__Work required__. Look below for the lines from the one with "### Environment Setup" to the one with "## Implementation", and copy exactly those lines, both ends included.

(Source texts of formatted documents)
----------------------------------------

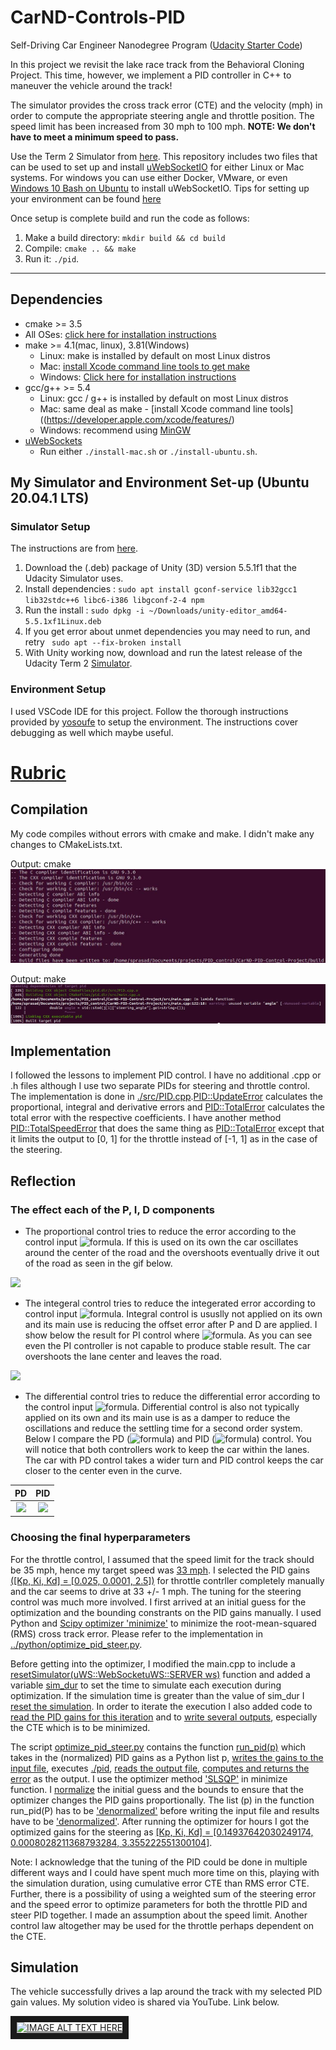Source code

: # CarND-Controls-PID

Self-Driving Car Engineer Nanodegree Program ([Udacity Starter Code](https://github.com/udacity/CarND-PID-Control-Project))

In this project we revisit the lake race track from the Behavioral Cloning Project. This time, however, we implement a PID controller in C++ to maneuver the vehicle around the track!

The simulator provides the cross track error (CTE) and the velocity (mph) in order to compute the appropriate steering angle and throttle position. The speed limit has been increased from 30 mph to 100 mph. **NOTE: We don't have to meet a minimum speed to pass.**

Use the Term 2 Simulator from [here](https://github.com/udacity/self-driving-car-sim/releases). This repository includes two files that can be used to set up and install [uWebSocketIO](https://github.com/uWebSockets/uWebSockets) for either Linux or Mac systems. For windows you can use either Docker, VMware, or even [Windows 10 Bash on Ubuntu](https://www.howtogeek.com/249966/how-to-install-and-use-the-linux-bash-shell-on-windows-10/) to install uWebSocketIO. Tips for setting up your environment can be found [here](https://classroom.udacity.com/nanodegrees/nd013/parts/40f38239-66b6-46ec-ae68-03afd8a601c8/modules/0949fca6-b379-42af-a919-ee50aa304e6a/lessons/f758c44c-5e40-4e01-93b5-1a82aa4e044f/concepts/23d376c7-0195-4276-bdf0-e02f1f3c665d)


Once setup is complete build and run the code as follows:

1. Make a build directory: `mkdir build && cd build`
2. Compile: `cmake .. && make`
3. Run it: `./pid`. 

---

## Dependencies

* cmake >= 3.5
 * All OSes: [click here for installation instructions](https://cmake.org/install/)
* make >= 4.1(mac, linux), 3.81(Windows)
  * Linux: make is installed by default on most Linux distros
  * Mac: [install Xcode command line tools to get make](https://developer.apple.com/xcode/features/)
  * Windows: [Click here for installation instructions](http://gnuwin32.sourceforge.net/packages/make.htm)
* gcc/g++ >= 5.4
  * Linux: gcc / g++ is installed by default on most Linux distros
  * Mac: same deal as make - [install Xcode command line tools]((https://developer.apple.com/xcode/features/)
  * Windows: recommend using [MinGW](http://www.mingw.org/)
* [uWebSockets](https://github.com/uWebSockets/uWebSockets)
  * Run either `./install-mac.sh` or `./install-ubuntu.sh`.

## My Simulator and Environment Set-up (Ubuntu 20.04.1 LTS)

### Simulator Setup

The instructions are from [here](https://medium.com/@kaigo/how-to-install-udacitys-self-driving-car-simulator-on-ubuntu-20-04-14331806d6dd).

1. Download the (.deb) package of Unity (3D) version 5.5.1f1 that the Udacity Simulator uses. 
2. Install dependencies : `sudo apt install gconf-service lib32gcc1 lib32stdc++6 libc6-i386 libgconf-2-4 npm`
3. Run the install : `sudo dpkg -i ~/Downloads/unity-editor_amd64-5.5.1xf1Linux.deb`
4. If you get error about unmet dependencies you may need to run, and retry ` sudo apt --fix-broken install` 
5. With Unity working now, download and run the latest release of the Udacity Term 2 [Simulator](https://github.com/udacity/self-driving-car-sim/releases). 

### Environment Setup

I used VSCode IDE for this project. Follow the thorough instructions provided by [yosoufe](https://gist.github.com/yosoufe/dd37284b7319c484dd77e42947fc82b7) to setup the environment. The instructions cover debugging as well which maybe useful.


# [Rubric](https://review.udacity.com/#!/rubrics/1972/view)

## Compilation

My code compiles without errors with cmake and make. I didn't make any changes to CMakeLists.txt.

Output: cmake
<img src="https://github.com/prasadshingne/CarND-PID-Control-Project/blob/master/output/cmake.jpg"/>

Output: make
<img src="https://github.com/prasadshingne/CarND-PID-Control-Project/blob/master/output/make.jpg"/>


## Implementation

I followed the lessons to implement PID control. I have no additional .cpp or .h files although I use two separate PIDs for steering and throttle control. The implementation is done in [./src/PID.cpp](https://github.com/prasadshingne/CarND-PID-Control-Project/blob/master/src/PID.cpp).[PID::UpdateError](https://github.com/prasadshingne/CarND-PID-Control-Project/blob/98764fad334ce323884c301b6c5c24a01679e90c/src/PID.cpp#L27) calculates the proportional, integral and derivative errors and [PID::TotalError](https://github.com/prasadshingne/CarND-PID-Control-Project/blob/98764fad334ce323884c301b6c5c24a01679e90c/src/PID.cpp#L39) calculates the total error with the respective coefficients. I have another method [PID::TotalSpeedError](https://github.com/prasadshingne/CarND-PID-Control-Project/blob/98764fad334ce323884c301b6c5c24a01679e90c/src/PID.cpp#L53) that does the same thing as [PID::TotalError](https://github.com/prasadshingne/CarND-PID-Control-Project/blob/98764fad334ce323884c301b6c5c24a01679e90c/src/PID.cpp#L39) except that it limits the output to [0, 1] for the throttle instead of [-1, 1] as in the case of the steering.


## Reflection


### The effect each of the P, I, D components 
* The proportional control tries to reduce the error according to the control input ![formula](https://render.githubusercontent.com/render/math?math=\color{gray}%20{U_{P}(t)%20=%20-%20K_{P}(t)%20\cdot%20CTE(t)}%20). If this is used on its own the car oscillates around the center of the road and the overshoots eventually drive it out of the road as seen in the gif below.

<img src="https://github.com/prasadshingne/CarND-PID-Control-Project/blob/master/output/P.gif"/>

* The integeral control tries to reduce the integerated error according to control input ![formula](https://render.githubusercontent.com/render/math?math=\color{gray}%20{U_{I}(t)%20=%20-%20K_{I}(t)%20\cdot%20\int_{0}^{t}%20CTE(t)}). Integral control is ususlly not applied on its own and its main use is reducing the offset error after P and D are applied. I show below the result for PI control where ![formula](https://render.githubusercontent.com/render/math?math=\color{gray}%20{U_{PI}(t)%20=%20K_{P}(t)%20%2B%20K_{I}(t)}). As you can see even the PI controller is not capable to produce stable result. The car overshoots the lane center and leaves the road.

<img src="https://github.com/prasadshingne/CarND-PID-Control-Project/blob/master/output/PI.gif"/>

* The differential control tries to reduce the differential error according to the control input ![formula](https://render.githubusercontent.com/render/math?math=\color{gray}%20{U_{D}(t)%20=%20-%20K_{D}(t)%20\cdot%20\frac{\text{d}CTE(t)}{\text{d}t}}). Differential control is also not typically applied on its own and its main use is as a damper to reduce the oscillations and reduce the settling time for a second order system. Below I compare the PD (![formula](https://render.githubusercontent.com/render/math?math=\color{gray}%20{U_{PD}(t)%20=%20U_{P}%20%2B%20U_{D}})) and PID (![formula](https://render.githubusercontent.com/render/math?math=\color{gray}%20{U_{PID}(t)%20=%20U_{P}%20%2B%20U_{I}%20%2B%20U_{D}})) control. You will notice that both controllers work to keep the car within the lanes. The car with PD control takes a wider turn and PID control keeps the car closer to the center even in the curve.


|  PD    |    PID    |
|:------:|:---------:|
|<img src="https://github.com/prasadshingne/CarND-PID-Control-Project/blob/master/output/PD.gif"/>|<img src="https://github.com/prasadshingne/CarND-PID-Control-Project/blob/master/output/PID.gif"/>|

### Choosing the final hyperparameters

For the throttle control, I assumed that the speed limit for the track should be 35 mph, hence my target speed was [33 mph](https://github.com/prasadshingne/CarND-PID-Control-Project/blob/c72400acc1909a6133a478c3b3ee599b49bb4db6/src/main.cpp#L99). I selected the PID gains [([Kp, Ki, Kd] = [0.025, 0.0001, 2.5])](https://github.com/prasadshingne/CarND-PID-Control-Project/blob/c72400acc1909a6133a478c3b3ee599b49bb4db6/src/main.cpp#L91) for throttle contrller completely manually and the car seems to drive at 33 +/- 1 mph. The tuning for the steering control was much more involved. I first arrived at an initial guess for the optimization and the bounding constrants on the PID gains manually. I used Python and [Scipy optimizer 'minimize'](https://docs.scipy.org/doc/scipy/reference/generated/scipy.optimize.minimize.html#scipy.optimize.minimize) to minimize the root-mean-squared (RMS) cross track error. Please refer to the implementation in [../python/optimize_pid_steer.py](https://github.com/prasadshingne/CarND-PID-Control-Project/blob/master/python/optimize_pid_steer.py). 

Before getting into the optimizer, I modified the main.cpp to include a [resetSimulator(uWS::WebSocket<uWS::SERVER> ws)](https://github.com/prasadshingne/CarND-PID-Control-Project/blob/c72400acc1909a6133a478c3b3ee599b49bb4db6/src/main.cpp#L39) function and added a variable [sim_dur](https://github.com/prasadshingne/CarND-PID-Control-Project/blob/c72400acc1909a6133a478c3b3ee599b49bb4db6/src/main.cpp#L102) to set the time to simulate each execution during optimization. If the simulation time is greater than the value of sim_dur I [reset the simulation](https://github.com/prasadshingne/CarND-PID-Control-Project/blob/c72400acc1909a6133a478c3b3ee599b49bb4db6/src/main.cpp#L156). In order to iterate the execution I also added code to [read the PID gains for this iteration](https://github.com/prasadshingne/CarND-PID-Control-Project/blob/c72400acc1909a6133a478c3b3ee599b49bb4db6/src/main.cpp#L58) and to [write several outputs](https://github.com/prasadshingne/CarND-PID-Control-Project/blob/c72400acc1909a6133a478c3b3ee599b49bb4db6/src/main.cpp#L149), especially the CTE which is to be minimized.

The script [optimize_pid_steer.py](https://github.com/prasadshingne/CarND-PID-Control-Project/blob/master/python/optimize_pid_steer.py) contains the function [run_pid(p)](https://github.com/prasadshingne/CarND-PID-Control-Project/blob/c72400acc1909a6133a478c3b3ee599b49bb4db6/python/optimize_pid_steer.py#L32) which takes in the (normalized) PID gains as a Python list p, [writes the gains to the input file](https://github.com/prasadshingne/CarND-PID-Control-Project/blob/c72400acc1909a6133a478c3b3ee599b49bb4db6/python/optimize_pid_steer.py#L47), executes [./pid](https://github.com/prasadshingne/CarND-PID-Control-Project/blob/c72400acc1909a6133a478c3b3ee599b49bb4db6/python/optimize_pid_steer.py#L50), [reads the output file](https://github.com/prasadshingne/CarND-PID-Control-Project/blob/c72400acc1909a6133a478c3b3ee599b49bb4db6/python/optimize_pid_steer.py#L53), [computes and returns the error](https://github.com/prasadshingne/CarND-PID-Control-Project/blob/c72400acc1909a6133a478c3b3ee599b49bb4db6/python/optimize_pid_steer.py#L57) as the output. I use the optimizer method ['SLSQP'](https://docs.scipy.org/doc/scipy/reference/optimize.minimize-slsqp.html#optimize-minimize-slsqp) in minimize function. I [normalize](https://github.com/prasadshingne/CarND-PID-Control-Project/blob/c72400acc1909a6133a478c3b3ee599b49bb4db6/python/optimize_pid_steer.py#L89) the initial guess and the bounds to ensure that the optimizer changes the PID gains proportionally. The list (p) in the function run_pid(P) has to be ['denormalized'](https://github.com/prasadshingne/CarND-PID-Control-Project/blob/c72400acc1909a6133a478c3b3ee599b49bb4db6/python/optimize_pid_steer.py#L42) before writing the input file and results have to be ['denormalized'](https://github.com/prasadshingne/CarND-PID-Control-Project/blob/c72400acc1909a6133a478c3b3ee599b49bb4db6/python/optimize_pid_steer.py#L102). After running the optimizer for hours I got the optimized gains for the steering as [[Kp, Ki, Kd] = [0.14937642030249174, 0.0008028211368793284, 3.355222551300104]](https://github.com/prasadshingne/CarND-PID-Control-Project/blob/c72400acc1909a6133a478c3b3ee599b49bb4db6/src/main.cpp#L80).

Note: I acknowledge that the tuning of the PID could be done in multiple different ways and I could have spent much more time on this, playing with the simulation duration, using cumulative error CTE than RMS error CTE. Further, there is a possibility of using a weighted sum of the steering error and the speed error to optimize parameters for both the throttle PID and steer PID together. I made an assumption about the speed limit. Another control law altogether may be used for the throttle perhaps dependent on the CTE.

## Simulation

The vehicle successfully drives a lap around the track with my selected PID gain values. My solution video is shared via YouTube. Link below.

<a href="https://www.youtube.com/watch?v=5AQ89yUmonM" target="_blank"><img src="http://img.youtube.com/vi/5AQ89yUmonM/0.jpg" alt="IMAGE ALT TEXT HERE" width="240" height="180" border="10" /></a>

----------------------------------------

__Solution to this problem__.
### Environment Setup

I used VSCode IDE for this project. Follow the thorough instructions provided by [yosoufe](https://gist.github.com/yosoufe/dd37284b7319c484dd77e42947fc82b7) to setup the environment. The instructions cover debugging as well which maybe useful.


# [Rubric](https://review.udacity.com/#!/rubrics/1972/view)

## Compilation

My code compiles without errors with cmake and make. I didn't make any changes to CMakeLists.txt.

Output: cmake
<img src="https://github.com/prasadshingne/CarND-PID-Control-Project/blob/master/output/cmake.jpg"/>

Output: make
<img src="https://github.com/prasadshingne/CarND-PID-Control-Project/blob/master/output/make.jpg"/>


## Implementation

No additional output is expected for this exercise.